[EXCERPTED RECORDS — start]
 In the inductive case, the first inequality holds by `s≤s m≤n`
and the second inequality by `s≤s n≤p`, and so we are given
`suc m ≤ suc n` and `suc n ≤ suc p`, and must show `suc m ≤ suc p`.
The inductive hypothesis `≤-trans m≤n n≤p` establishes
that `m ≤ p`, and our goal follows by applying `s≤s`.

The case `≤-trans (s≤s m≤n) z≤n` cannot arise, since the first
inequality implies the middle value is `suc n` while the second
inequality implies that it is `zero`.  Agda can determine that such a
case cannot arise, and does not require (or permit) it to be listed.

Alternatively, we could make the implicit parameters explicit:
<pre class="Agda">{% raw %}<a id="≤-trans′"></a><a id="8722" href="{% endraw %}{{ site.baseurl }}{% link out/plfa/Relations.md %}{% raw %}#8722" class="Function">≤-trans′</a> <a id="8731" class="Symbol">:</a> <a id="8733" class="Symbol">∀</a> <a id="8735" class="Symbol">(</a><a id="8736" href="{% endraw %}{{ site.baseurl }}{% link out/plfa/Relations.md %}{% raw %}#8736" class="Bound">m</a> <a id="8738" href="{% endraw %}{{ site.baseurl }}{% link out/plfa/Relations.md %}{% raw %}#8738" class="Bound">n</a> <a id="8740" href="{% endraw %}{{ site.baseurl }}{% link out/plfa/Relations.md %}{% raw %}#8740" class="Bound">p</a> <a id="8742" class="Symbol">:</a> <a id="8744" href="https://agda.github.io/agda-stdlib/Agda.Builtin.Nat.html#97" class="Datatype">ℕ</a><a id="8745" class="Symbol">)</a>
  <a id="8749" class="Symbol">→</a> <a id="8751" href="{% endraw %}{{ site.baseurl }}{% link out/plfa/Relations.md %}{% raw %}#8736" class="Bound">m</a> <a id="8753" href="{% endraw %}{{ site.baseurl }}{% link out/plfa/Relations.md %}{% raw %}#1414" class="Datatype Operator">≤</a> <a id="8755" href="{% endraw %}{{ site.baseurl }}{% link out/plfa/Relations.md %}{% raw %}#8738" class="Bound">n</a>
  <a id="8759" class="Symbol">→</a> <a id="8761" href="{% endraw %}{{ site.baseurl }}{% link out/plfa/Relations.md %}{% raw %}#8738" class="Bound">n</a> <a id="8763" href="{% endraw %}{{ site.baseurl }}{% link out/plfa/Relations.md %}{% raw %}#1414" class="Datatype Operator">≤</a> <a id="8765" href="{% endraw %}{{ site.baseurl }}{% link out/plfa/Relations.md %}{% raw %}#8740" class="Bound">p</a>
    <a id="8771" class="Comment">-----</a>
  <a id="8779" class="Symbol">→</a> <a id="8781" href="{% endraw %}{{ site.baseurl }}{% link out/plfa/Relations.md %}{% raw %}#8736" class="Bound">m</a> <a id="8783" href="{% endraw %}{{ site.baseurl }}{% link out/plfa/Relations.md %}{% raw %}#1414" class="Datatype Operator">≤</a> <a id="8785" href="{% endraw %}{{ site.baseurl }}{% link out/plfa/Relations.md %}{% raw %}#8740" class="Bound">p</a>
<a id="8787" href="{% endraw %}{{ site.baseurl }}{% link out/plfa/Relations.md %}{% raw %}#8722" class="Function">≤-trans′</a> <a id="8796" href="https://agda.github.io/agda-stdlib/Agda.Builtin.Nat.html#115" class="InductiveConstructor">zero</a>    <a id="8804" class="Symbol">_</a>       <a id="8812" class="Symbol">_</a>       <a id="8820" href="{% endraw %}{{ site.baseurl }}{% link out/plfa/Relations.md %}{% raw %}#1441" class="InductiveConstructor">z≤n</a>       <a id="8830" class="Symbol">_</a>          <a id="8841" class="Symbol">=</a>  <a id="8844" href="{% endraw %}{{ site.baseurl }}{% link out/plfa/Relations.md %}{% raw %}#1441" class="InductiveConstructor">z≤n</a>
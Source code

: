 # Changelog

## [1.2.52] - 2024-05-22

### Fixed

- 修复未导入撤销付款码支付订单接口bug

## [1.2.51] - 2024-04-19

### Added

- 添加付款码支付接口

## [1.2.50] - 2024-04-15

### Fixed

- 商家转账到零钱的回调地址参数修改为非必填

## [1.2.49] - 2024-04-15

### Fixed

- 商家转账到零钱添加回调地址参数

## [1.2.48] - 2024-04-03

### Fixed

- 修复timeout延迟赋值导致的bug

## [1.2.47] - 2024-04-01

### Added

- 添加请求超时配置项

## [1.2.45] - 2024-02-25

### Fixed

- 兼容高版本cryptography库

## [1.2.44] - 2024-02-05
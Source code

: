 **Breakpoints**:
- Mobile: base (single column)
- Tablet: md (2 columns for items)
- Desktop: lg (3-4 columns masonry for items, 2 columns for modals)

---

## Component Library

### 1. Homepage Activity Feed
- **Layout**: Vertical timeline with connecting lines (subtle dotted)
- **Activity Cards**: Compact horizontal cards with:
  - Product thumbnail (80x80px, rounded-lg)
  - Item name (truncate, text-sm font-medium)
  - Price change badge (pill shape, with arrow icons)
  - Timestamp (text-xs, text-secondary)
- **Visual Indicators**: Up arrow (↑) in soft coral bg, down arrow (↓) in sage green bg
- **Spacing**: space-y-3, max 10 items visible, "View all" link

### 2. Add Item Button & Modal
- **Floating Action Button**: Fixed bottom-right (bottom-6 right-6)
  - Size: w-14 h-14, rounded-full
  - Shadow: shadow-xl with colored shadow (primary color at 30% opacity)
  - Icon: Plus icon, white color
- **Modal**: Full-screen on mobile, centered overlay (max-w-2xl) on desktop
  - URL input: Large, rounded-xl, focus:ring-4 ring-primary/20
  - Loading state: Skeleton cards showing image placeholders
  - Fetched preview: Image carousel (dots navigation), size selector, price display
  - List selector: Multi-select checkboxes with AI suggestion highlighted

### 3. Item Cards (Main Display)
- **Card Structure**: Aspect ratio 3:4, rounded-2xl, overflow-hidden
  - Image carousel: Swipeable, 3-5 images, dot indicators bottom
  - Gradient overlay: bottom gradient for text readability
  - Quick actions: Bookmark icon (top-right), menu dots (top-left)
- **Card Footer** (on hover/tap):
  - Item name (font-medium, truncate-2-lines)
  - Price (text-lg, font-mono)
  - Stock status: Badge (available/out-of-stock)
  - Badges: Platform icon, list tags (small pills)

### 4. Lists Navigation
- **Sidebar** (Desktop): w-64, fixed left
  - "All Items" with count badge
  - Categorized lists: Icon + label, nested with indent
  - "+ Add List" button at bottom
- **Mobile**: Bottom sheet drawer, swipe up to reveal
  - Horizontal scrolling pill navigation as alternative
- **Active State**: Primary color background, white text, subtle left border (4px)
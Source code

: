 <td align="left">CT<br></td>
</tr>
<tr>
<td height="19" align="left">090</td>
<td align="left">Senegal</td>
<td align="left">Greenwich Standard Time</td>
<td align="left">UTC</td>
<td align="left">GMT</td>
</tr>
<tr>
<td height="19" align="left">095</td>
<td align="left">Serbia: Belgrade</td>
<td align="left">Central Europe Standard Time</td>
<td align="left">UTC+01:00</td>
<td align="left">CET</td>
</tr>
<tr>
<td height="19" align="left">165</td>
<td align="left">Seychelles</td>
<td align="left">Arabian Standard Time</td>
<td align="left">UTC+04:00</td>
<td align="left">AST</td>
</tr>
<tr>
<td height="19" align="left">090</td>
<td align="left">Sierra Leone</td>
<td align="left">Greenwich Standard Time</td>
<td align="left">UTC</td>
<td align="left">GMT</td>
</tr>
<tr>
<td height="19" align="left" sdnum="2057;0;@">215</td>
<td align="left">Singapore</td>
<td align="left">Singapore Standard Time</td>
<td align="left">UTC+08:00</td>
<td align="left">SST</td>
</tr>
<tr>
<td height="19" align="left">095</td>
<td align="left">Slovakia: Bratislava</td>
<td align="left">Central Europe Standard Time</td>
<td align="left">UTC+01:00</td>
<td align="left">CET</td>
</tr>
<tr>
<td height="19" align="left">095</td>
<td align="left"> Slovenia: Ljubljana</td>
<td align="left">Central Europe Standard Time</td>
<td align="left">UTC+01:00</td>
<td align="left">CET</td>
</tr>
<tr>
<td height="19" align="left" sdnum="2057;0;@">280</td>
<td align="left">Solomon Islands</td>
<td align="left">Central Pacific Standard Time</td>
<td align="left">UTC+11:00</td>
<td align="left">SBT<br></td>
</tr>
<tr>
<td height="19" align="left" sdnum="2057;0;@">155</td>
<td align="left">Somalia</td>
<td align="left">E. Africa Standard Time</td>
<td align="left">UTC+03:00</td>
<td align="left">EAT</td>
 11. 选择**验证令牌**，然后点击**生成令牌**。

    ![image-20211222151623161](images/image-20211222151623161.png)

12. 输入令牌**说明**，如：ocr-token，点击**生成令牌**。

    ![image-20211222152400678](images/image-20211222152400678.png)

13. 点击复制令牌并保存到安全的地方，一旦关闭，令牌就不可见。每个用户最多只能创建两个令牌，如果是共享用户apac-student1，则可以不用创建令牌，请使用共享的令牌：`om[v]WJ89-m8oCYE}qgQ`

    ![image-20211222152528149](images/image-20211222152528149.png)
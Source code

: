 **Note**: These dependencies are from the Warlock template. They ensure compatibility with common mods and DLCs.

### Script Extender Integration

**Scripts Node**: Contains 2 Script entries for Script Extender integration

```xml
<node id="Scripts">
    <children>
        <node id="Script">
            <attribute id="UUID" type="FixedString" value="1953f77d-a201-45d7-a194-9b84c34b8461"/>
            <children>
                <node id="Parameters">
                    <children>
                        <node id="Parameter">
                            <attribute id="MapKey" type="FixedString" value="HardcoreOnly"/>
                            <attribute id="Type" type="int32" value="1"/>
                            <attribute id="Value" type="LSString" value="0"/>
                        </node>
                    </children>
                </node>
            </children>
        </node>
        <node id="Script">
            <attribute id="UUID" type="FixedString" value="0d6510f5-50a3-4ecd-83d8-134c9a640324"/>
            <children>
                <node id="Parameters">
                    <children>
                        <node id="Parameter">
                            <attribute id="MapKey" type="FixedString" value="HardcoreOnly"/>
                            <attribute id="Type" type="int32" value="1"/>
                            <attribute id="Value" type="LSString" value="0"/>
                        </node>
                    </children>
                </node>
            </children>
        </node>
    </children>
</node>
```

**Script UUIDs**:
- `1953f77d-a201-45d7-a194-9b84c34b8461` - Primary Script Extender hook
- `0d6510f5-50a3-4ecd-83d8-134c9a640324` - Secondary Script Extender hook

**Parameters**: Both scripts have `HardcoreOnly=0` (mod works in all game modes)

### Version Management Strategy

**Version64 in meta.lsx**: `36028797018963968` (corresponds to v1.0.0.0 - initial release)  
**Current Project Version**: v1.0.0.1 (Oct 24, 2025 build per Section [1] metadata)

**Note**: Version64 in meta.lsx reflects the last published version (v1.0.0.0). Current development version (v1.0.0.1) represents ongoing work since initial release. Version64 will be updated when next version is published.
[EXCERPTED RECORDS — finish]
→ **WHAT TO WORK ON**
For the string "arise", go through the entries above and copy each line where it occurs.

→ **RESPONSE BOX**
The case `≤-trans (s≤s m≤n) z≤n` cannot arise, since the first
case cannot arise, and does not require (or permit) it to be listed.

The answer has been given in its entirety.